A mesma ideia é partilhada pela Bastonária da Ordem dos Enfermeiros que, apesar de lamentar "a brutalidade do número de casos diários", mostra-se satisfeita com o ritmo a que têm sido administradas as vacinas no país, uma tarefa que tem recaído, na sua maioria, nos ombros dos enfermeiros. "Se Bruxelas quer vacinar idosos até março, Bruxelas que adquira mais vacinas", refere a Bastonária, lembrando que os profissionais de saúde se têm "sujeitado ao que a União Europeia negociou".

Ana Rita Cavaco lamenta à SÁBADO o ritmo a que as vacinas têm chegado ao país. "Elas estão a chegar, mas não ao ritmo que gostaríamos", assegura, feliz por poder admitir que "a vacinação é o que está a correr melhor na pandemia".

A Bastonária assegura que não voltou a verificar-se uma rutura de stocks como aconteceu nos primeiros dias do ano, em que não houve vacinas disponíveis, e que os enfermeiros não têm tido problema em administrar as vacinas que têm à sua disponibilidade.

Entre as ações pedidas aos Estados-membros, o executivo comunitário destaca que, "até março de 2021, pelo menos 80% da população com uma idade superior a 80 anos, e 80% dos profissionais de saúde, devem ter sido vacinados em todos os Estados-membros".

Já no que se refere ao resto da população, a Comissão apela também a que "até ao verão de 2021, os Estados-membros já tenham vacinado um mínimo de 70% da população adulta".

Os surtos nos lares
A Bastonária dos Enfermeiros explica que infelizmente os elevados números de novos contágios que têm surgido nas últimas semanas dificultam logisticamente a administração da vacina.

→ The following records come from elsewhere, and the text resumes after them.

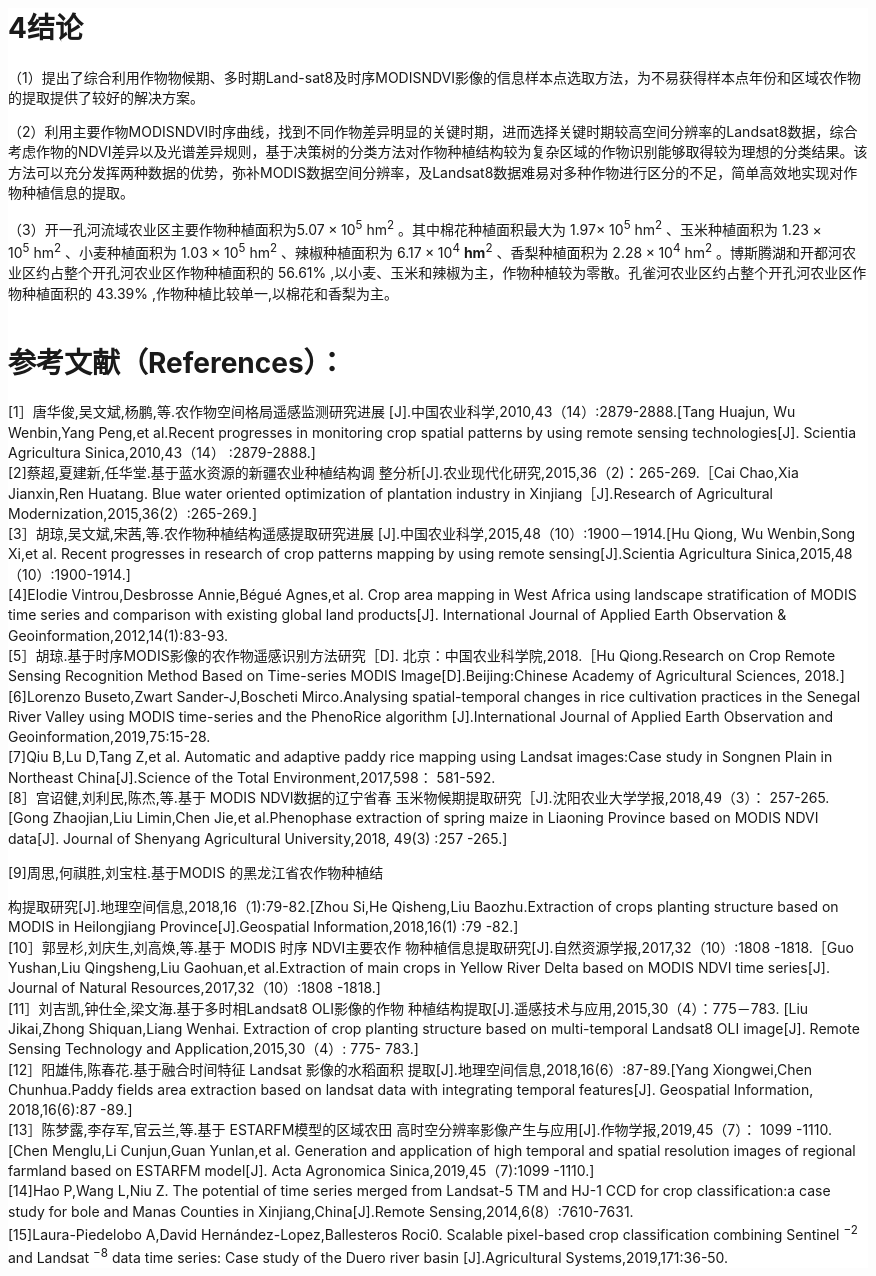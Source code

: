 # 4结论

（1）提出了综合利用作物物候期、多时期Land-sat8及时序MODISNDVI影像的信息样本点选取方法，为不易获得样本点年份和区域农作物的提取提供了较好的解决方案。

（2）利用主要作物MODISNDVI时序曲线，找到不同作物差异明显的关键时期，进而选择关键时期较高空间分辨率的Landsat8数据，综合考虑作物的NDVI差异以及光谱差异规则，基于决策树的分类方法对作物种植结构较为复杂区域的作物识别能够取得较为理想的分类结果。该方法可以充分发挥两种数据的优势，弥补MODIS数据空间分辨率，及Landsat8数据难易对多种作物进行区分的不足，简单高效地实现对作物种植信息的提取。

（3）开一孔河流域农业区主要作物种植面积为$5 . 0 7 \times 1 0 ^ { 5 } ~ \mathrm { h m } ^ { 2 }$ 。其中棉花种植面积最大为 $1 . 9 7 \times$ $1 0 ^ { 5 } ~ \mathrm { h m } ^ { 2 }$ 、玉米种植面积为 $1 . 2 3 \times 1 0 ^ { 5 } ~ \mathrm { h m } ^ { 2 }$ 、小麦种植面积为 $1 . 0 3 \times 1 0 ^ { 5 } ~ \mathrm { h m } ^ { 2 }$ 、辣椒种植面积为 $6 . 1 7 \times 1 0 ^ { 4 }$ $\mathbf { h } \mathbf { m } ^ { 2 }$ 、香梨种植面积为 $2 . 2 8 \times 1 0 ^ { 4 } ~ \mathrm { h m } ^ { 2 }$ 。博斯腾湖和开都河农业区约占整个开孔河农业区作物种植面积的 $5 6 . 6 1 \%$ ,以小麦、玉米和辣椒为主，作物种植较为零散。孔雀河农业区约占整个开孔河农业区作物种植面积的 $4 3 . 3 9 \%$ ,作物种植比较单一,以棉花和香梨为主。

# 参考文献（References）：

[1］唐华俊,吴文斌,杨鹏,等.农作物空间格局遥感监测研究进展 [J].中国农业科学,2010,43（14）:2879-2888.[Tang Huajun, Wu Wenbin,Yang Peng,et al.Recent progresses in monitoring crop spatial patterns by using remote sensing technologies[J]. Scientia Agricultura Sinica,2010,43（14） :2879-2888.]   
[2]蔡超,夏建新,任华堂.基于蓝水资源的新疆农业种植结构调 整分析[J].农业现代化研究,2015,36（2)：265-269.［Cai Chao,Xia Jianxin,Ren Huatang. Blue water oriented optimization of plantation industry in Xinjiang［J].Research of Agricultural Modernization,2015,36(2）:265-269.]   
[3］胡琼,吴文斌,宋茜,等.农作物种植结构遥感提取研究进展 [J].中国农业科学,2015,48（10）:1900－1914.[Hu Qiong, Wu Wenbin,Song Xi,et al. Recent progresses in research of crop patterns mapping by using remote sensing[J].Scientia Agricultura Sinica,2015,48（10）:1900-1914.]   
[4]Elodie Vintrou,Desbrosse Annie,Bégué Agnes,et al. Crop area mapping in West Africa using landscape stratification of MODIS time series and comparison with existing global land products[J]. International Journal of Applied Earth Observation & Geoinformation,2012,14(1):83-93.   
[5］胡琼.基于时序MODIS影像的农作物遥感识别方法研究［D]. 北京：中国农业科学院,2018.［Hu Qiong.Research on Crop Remote Sensing Recognition Method Based on Time-series MODIS Image[D].Beijing:Chinese Academy of Agricultural Sciences, 2018.]   
[6]Lorenzo Buseto,Zwart Sander-J,Boscheti Mirco.Analysing spatial-temporal changes in rice cultivation practices in the Senegal River Valley using MODIS time-series and the PhenoRice algorithm [J].International Journal of Applied Earth Observation and Geoinformation,2019,75:15-28.   
[7]Qiu B,Lu D,Tang Z,et al. Automatic and adaptive paddy rice mapping using Landsat images:Case study in Songnen Plain in Northeast China[J].Science of the Total Environment,2017,598： 581-592.   
[8］宫诏健,刘利民,陈杰,等.基于 MODIS NDVI数据的辽宁省春 玉米物候期提取研究［J].沈阳农业大学学报,2018,49（3）： 257-265.[Gong Zhaojian,Liu Limin,Chen Jie,et al.Phenophase extraction of spring maize in Liaoning Province based on MODIS NDVI data[J]. Journal of Shenyang Agricultural University,2018, 49(3) :257 -265.]

[9]周思,何祺胜,刘宝柱.基于MODIS 的黑龙江省农作物种植结

构提取研究[J].地理空间信息,2018,16（1):79-82.[Zhou Si,He Qisheng,Liu Baozhu.Extraction of crops planting structure based on MODIS in Heilongjiang Province[J].Geospatial Information,2018,16(1) :79 -82.]   
[10］郭昱杉,刘庆生,刘高焕,等.基于 MODIS 时序 NDVI主要农作 物种植信息提取研究[J].自然资源学报,2017,32（10）:1808 -1818.［Guo Yushan,Liu Qingsheng,Liu Gaohuan,et al.Extraction of main crops in Yellow River Delta based on MODIS NDVI time series[J]. Journal of Natural Resources,2017,32（10）:1808 -1818.]   
[11］刘吉凯,钟仕全,梁文海.基于多时相Landsat8 OLI影像的作物 种植结构提取[J].遥感技术与应用,2015,30（4）：775－783. [Liu Jikai,Zhong Shiquan,Liang Wenhai. Extraction of crop planting structure based on multi-temporal Landsat8 OLI image[J]. Remote Sensing Technology and Application,2015,30（4）: 775- 783.]   
[12］阳雄伟,陈春花.基于融合时间特征 Landsat 影像的水稻面积 提取[J].地理空间信息,2018,16(6）:87-89.[Yang Xiongwei,Chen Chunhua.Paddy fields area extraction based on landsat data with integrating temporal features[J]. Geospatial Information, 2018,16(6):87 -89.]   
[13］陈梦露,李存军,官云兰,等.基于 ESTARFM模型的区域农田 高时空分辨率影像产生与应用[J].作物学报,2019,45（7）： 1099 -1110.[Chen Menglu,Li Cunjun,Guan Yunlan,et al. Generation and application of high temporal and spatial resolution images of regional farmland based on ESTARFM model[J]. Acta Agronomica Sinica,2019,45（7):1099 -1110.]   
[14]Hao P,Wang L,Niu Z. The potential of time series merged from Landsat-5 TM and HJ-1 CCD for crop classification:a case study for bole and Manas Counties in Xinjiang,China[J].Remote Sensing,2014,6(8）:7610-7631.   
[15]Laura-Piedelobo A,David Hernández-Lopez,Ballesteros Roci0. Scalable pixel-based crop classification combining Sentinel $^ { - 2 }$ and Landsat $^ { - 8 }$ data time series: Case study of the Duero river basin [J].Agricultural Systems,2019,171:36-50.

"Já tivemos enfermeiros que iam vacinar a um lar e como nesse dia apareceu um surto na instituição, foram impedidos de prosseguir", já que o plano de vacinação refere que as vacinas não devem ser administradas em lares onde há surtos de covid-19 ativos. "Por isso temos de ir adaptando a forma como vamos vacinar", refere, acreditando que o facto de estarem a surgir estes surtos deve levar o Governo a não adiar uma segunda toma da vacina. "Se são 21 dias entre as tomas, temos de dar logo ao 21.º dia a segunda dose", defende Ana Rita Cavaco.

Esta segunda-feira Portugal recebeu uma nova remessa de vacinas contra  a covid-19 da Pfizer-BioNTech. Mas em vez das 80 mil doses que era suposto receber, recebeu apenas cerca de metade.

Em declarações ao jornal Público, esta terça-feira, Francisco Ramos admitiu que o país vai começar a gerir a reserva de doses a administrar consoante o número de vacinas que vai chegar. Segundo o coordenador, até agora guardava-se sempre metade das vacinas que chegavam. Agora vão passar a ser guardadas só as suficientes para garantir a segunda dose no prazo de 21 dias.

Até ao dia 15 de janeiro, sexta-feira passada, Portugal tinha administrado 106 mil doses de vacina. Entretanto não houve atualização do número de vacinas que foram administradas desde então.

A pandemia de covid-19 provocou, pelo menos, 2.041.289 mortos resultantes de mais de 95,4 milhões de casos de infeção em todo o mundo, segundo um balanço feito pela agência francesa AFP.

Em Portugal, morreram 9.246 pessoas dos 566.958 casos de infeção confirmados, de acordo com o boletim mais recente da Direção-Geral da Saúde.

A doença é transmitida por um novo coronavírus detetado no final de dezembro de 2019, em Wuhan, uma cidade do centro da China.